**Available records:**
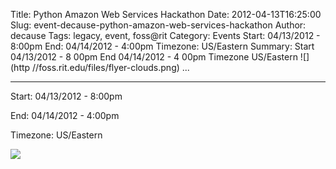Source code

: Title: Python Amazon Web Services Hackathon
Date: 2012-04-13T16:25:00
Slug: event-decause-python-amazon-web-services-hackathon
Author: decause
Tags: legacy, event, foss@rit
Category: Events
Start: 04/13/2012 - 8:00pm
End: 04/14/2012 - 4:00pm
Timezone: US/Eastern
Summary: Start  04/13/2012 - 8 00pm  End  04/14/2012 - 4 00pm  Timezone  US/Eastern  ![](http //foss.rit.edu/files/flyer-clouds.png)   ... 

---
Start: 04/13/2012 - 8:00pm

End: 04/14/2012 - 4:00pm

Timezone: US/Eastern

![](http://foss.rit.edu/files/flyer-clouds.png)

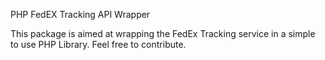 PHP FedEX Tracking API Wrapper

This package is aimed at wrapping the FedEx Tracking service in a simple to use PHP Library. Feel free to contribute.
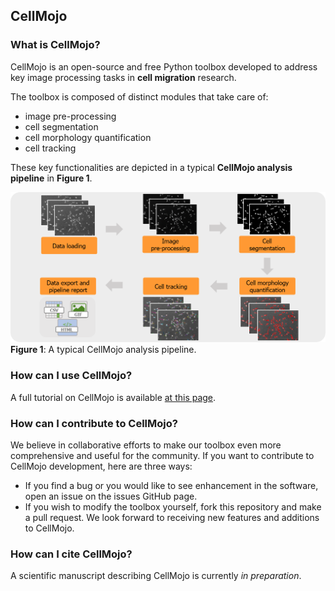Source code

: ## CellMojo

### What is CellMojo?
CellMojo is an open-source and free Python toolbox developed to address key image processing tasks in **cell migration** research.

The toolbox is composed of distinct modules that take care of:

- image pre-processing
- cell segmentation
- cell morphology quantification
- cell tracking

These key functionalities are depicted in a typical **CellMojo analysis pipeline** in **Figure 1**.

![Workflow](readme_images/cellmojo_workflow.png)
**Figure 1**: A typical CellMojo analysis pipeline.

### How can I use CellMojo?
A full tutorial on CellMojo is available [at this page](doc/manual.md).

### How can I contribute to CellMojo?
We believe in collaborative efforts to make our toolbox even more comprehensive and useful for the community. If you want to contribute to CellMojo development, here are three ways:

- If you find a bug or you would like to see enhancement in the software, open an issue on the issues GitHub page.
- If you wish to modify the toolbox yourself, fork this repository and make a pull request. We look forward to receiving new features and additions to CellMojo.

### How can I cite CellMojo?
A scientific manuscript describing CellMojo is currently *in preparation*.
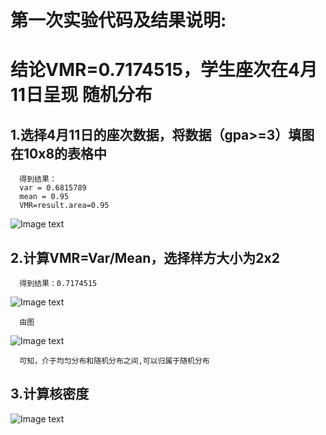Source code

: 
# 第一次实验代码及结果说明:


# 结论VMR=0.7174515，学生座次在4月11日呈现  随机分布


## 1.选择4月11日的座次数据，将数据（gpa>=3）填图在10x8的表格中
      得到结果：
      var = 0.6815789
      mean = 0.95
      VMR=result.area=0.95
![Image text](https://github.com/cuit201608/Team8_coding/blob/master/folder/%E5%9D%90%E6%A0%87%E5%9B%BE.jpg)
      
## 2.计算VMR=Var/Mean，选择样方大小为2x2 
      得到结果：0.7174515
![Image text ](https://github.com/cuit201608/Team8_coding/blob/master/folder/%E7%BB%93%E6%9E%9C%E5%9B%BE.png)

      由图
      
![Image text ](https://github.com/cuit201608/Team8_coding/blob/master/folder/%E5%88%86%E5%B8%83%E5%9B%BE.png)

      可知，介于均匀分布和随机分布之间,可以归属于随机分布
      
## 3.计算核密度

![Image text ](https://github.com/cuit201608/Team8_coding/blob/master/folder/%E6%A0%B8%E5%AF%86%E5%BA%A6%E5%9B%BE%E5%83%8F.jpg)

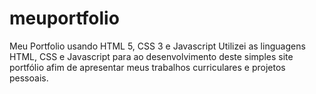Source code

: # meuportfolio
 Meu Portfolio usando HTML 5, CSS 3 e Javascript
 Utilizei as linguagens HTML, CSS e Javascript para ao desenvolvimento deste simples site portfólio
 afim de apresentar meus trabalhos curriculares e projetos pessoais.
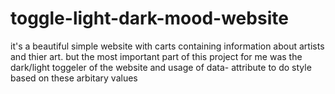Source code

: # toggle-light-dark-mood-website
it's a beautiful simple website with carts containing information about artists and thier art.
but the most important part of this project for me was the dark/light toggeler of the website and usage of 
data- attribute to do style based on these arbitary values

**Exercise instructions:**
The listing above must be restated word for word. Its pictures are to be left out.

**Exercise response:**
Source code

: Title: Python Amazon Web Services Hackathon
Date: 2012-04-13T16:25:00
Slug: event-decause-python-amazon-web-services-hackathon
Author: decause
Tags: legacy, event, foss@rit
Category: Events
Start: 04/13/2012 - 8:00pm
End: 04/14/2012 - 4:00pm
Timezone: US/Eastern
Summary: Start  04/13/2012 - 8 00pm  End  04/14/2012 - 4 00pm  Timezone  US/Eastern  ![](http //foss.rit.edu/files/flyer-clouds.png)   ... 

---
Start: 04/13/2012 - 8:00pm

End: 04/14/2012 - 4:00pm

Timezone: US/Eastern

![](http://foss.rit.edu/files/flyer-clouds.png)

 PHP FedEX Tracking API Wrapper

This package is aimed at wrapping the FedEx Tracking service in a simple to use PHP Library. Feel free to contribute.
Source code

: ## CellMojo

### What is CellMojo?
CellMojo is an open-source and free Python toolbox developed to address key image processing tasks in **cell migration** research.

The toolbox is composed of distinct modules that take care of:

- image pre-processing
- cell segmentation
- cell morphology quantification
- cell tracking

These key functionalities are depicted in a typical **CellMojo analysis pipeline** in **Figure 1**.

![Workflow](readme_images/cellmojo_workflow.png)
**Figure 1**: A typical CellMojo analysis pipeline.

### How can I use CellMojo?
A full tutorial on CellMojo is available [at this page](doc/manual.md).

### How can I contribute to CellMojo?
We believe in collaborative efforts to make our toolbox even more comprehensive and useful for the community. If you want to contribute to CellMojo development, here are three ways:

- If you find a bug or you would like to see enhancement in the software, open an issue on the issues GitHub page.
- If you wish to modify the toolbox yourself, fork this repository and make a pull request. We look forward to receiving new features and additions to CellMojo.

### How can I cite CellMojo?
A scientific manuscript describing CellMojo is currently *in preparation*.
Source code

: 
# 第一次实验代码及结果说明:


# 结论VMR=0.7174515，学生座次在4月11日呈现  随机分布


## 1.选择4月11日的座次数据，将数据（gpa>=3）填图在10x8的表格中
      得到结果：
      var = 0.6815789
      mean = 0.95
      VMR=result.area=0.95
![Image text](https://github.com/cuit201608/Team8_coding/blob/master/folder/%E5%9D%90%E6%A0%87%E5%9B%BE.jpg)
      
## 2.计算VMR=Var/Mean，选择样方大小为2x2 
      得到结果：0.7174515
![Image text ](https://github.com/cuit201608/Team8_coding/blob/master/folder/%E7%BB%93%E6%9E%9C%E5%9B%BE.png)

      由图
      
![Image text ](https://github.com/cuit201608/Team8_coding/blob/master/folder/%E5%88%86%E5%B8%83%E5%9B%BE.png)

      可知，介于均匀分布和随机分布之间,可以归属于随机分布
      
## 3.计算核密度

![Image text ](https://github.com/cuit201608/Team8_coding/blob/master/folder/%E6%A0%B8%E5%AF%86%E5%BA%A6%E5%9B%BE%E5%83%8F.jpg)

Source code

: # meuportfolio
 Meu Portfolio usando HTML 5, CSS 3 e Javascript
 Utilizei as linguagens HTML, CSS e Javascript para ao desenvolvimento deste simples site portfólio
 afim de apresentar meus trabalhos curriculares e projetos pessoais.
Source code

: # toggle-light-dark-mood-website
it's a beautiful simple website with carts containing information about artists and thier art.
but the most important part of this project for me was the dark/light toggeler of the website and usage of 
data- attribute to do style based on these arbitary values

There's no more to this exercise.